What you will do - Stop after the line holding "## 2025-04-04 21:23:45". Repeat exactly every line before it in the records below, that line too, and leave out the pictures.
⁂
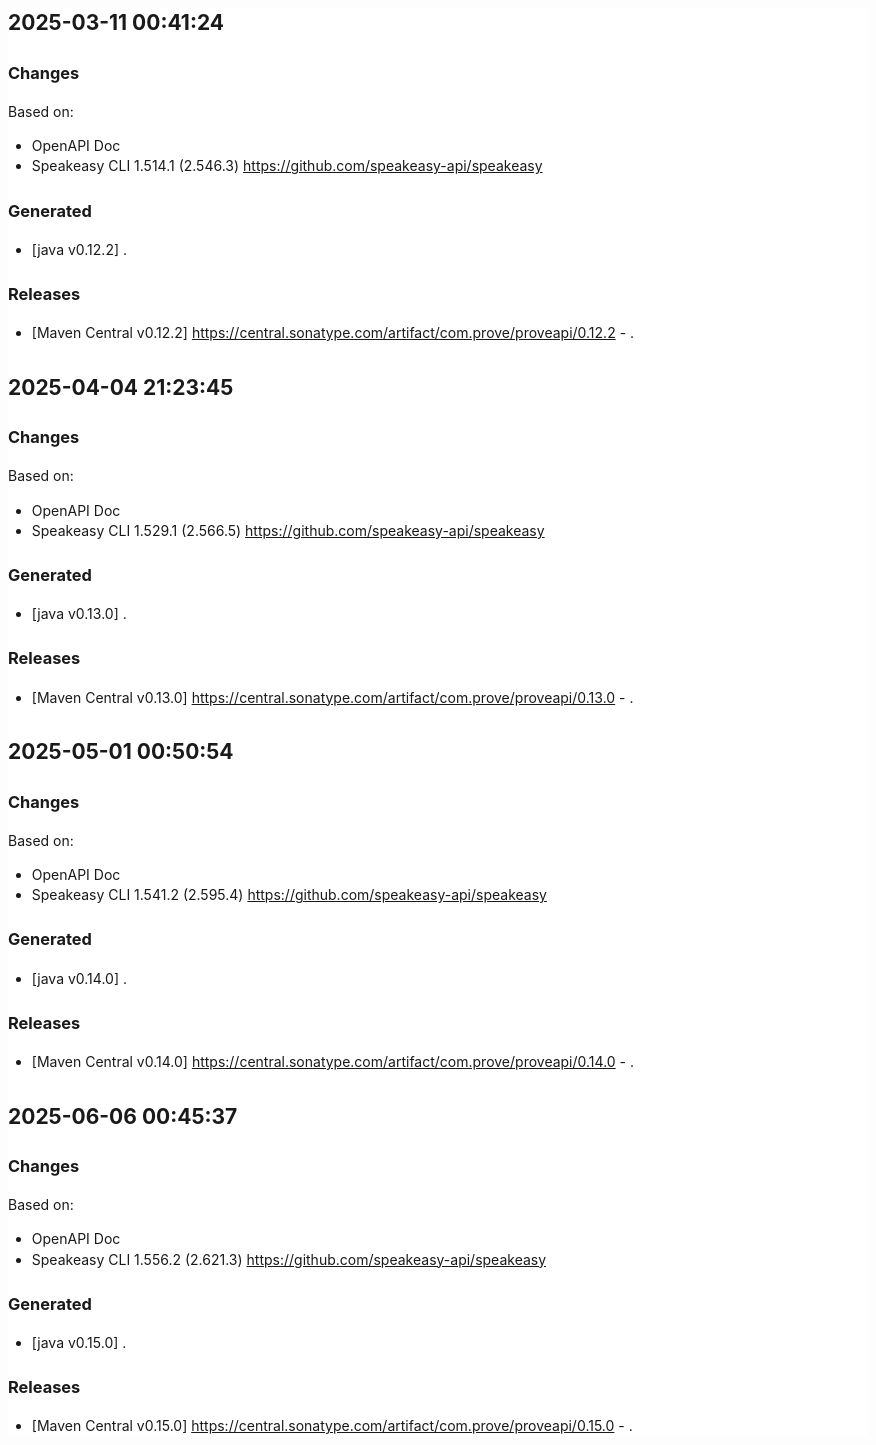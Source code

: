 ## 2025-03-11 00:41:24
### Changes
Based on:
- OpenAPI Doc  
- Speakeasy CLI 1.514.1 (2.546.3) https://github.com/speakeasy-api/speakeasy
### Generated
- [java v0.12.2] .
### Releases
- [Maven Central v0.12.2] https://central.sonatype.com/artifact/com.prove/proveapi/0.12.2 - .

## 2025-04-04 21:23:45
### Changes
Based on:
- OpenAPI Doc  
- Speakeasy CLI 1.529.1 (2.566.5) https://github.com/speakeasy-api/speakeasy
### Generated
- [java v0.13.0] .
### Releases
- [Maven Central v0.13.0] https://central.sonatype.com/artifact/com.prove/proveapi/0.13.0 - .

## 2025-05-01 00:50:54
### Changes
Based on:
- OpenAPI Doc  
- Speakeasy CLI 1.541.2 (2.595.4) https://github.com/speakeasy-api/speakeasy
### Generated
- [java v0.14.0] .
### Releases
- [Maven Central v0.14.0] https://central.sonatype.com/artifact/com.prove/proveapi/0.14.0 - .

## 2025-06-06 00:45:37
### Changes
Based on:
- OpenAPI Doc  
- Speakeasy CLI 1.556.2 (2.621.3) https://github.com/speakeasy-api/speakeasy
### Generated
- [java v0.15.0] .
### Releases
- [Maven Central v0.15.0] https://central.sonatype.com/artifact/com.prove/proveapi/0.15.0 - .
⁂
Your solution -
Source code

: ## 2025-03-11 00:41:24
### Changes
Based on:
- OpenAPI Doc  
- Speakeasy CLI 1.514.1 (2.546.3) https://github.com/speakeasy-api/speakeasy
### Generated
- [java v0.12.2] .
### Releases
- [Maven Central v0.12.2] https://central.sonatype.com/artifact/com.prove/proveapi/0.12.2 - .

## 2025-04-04 21:23:45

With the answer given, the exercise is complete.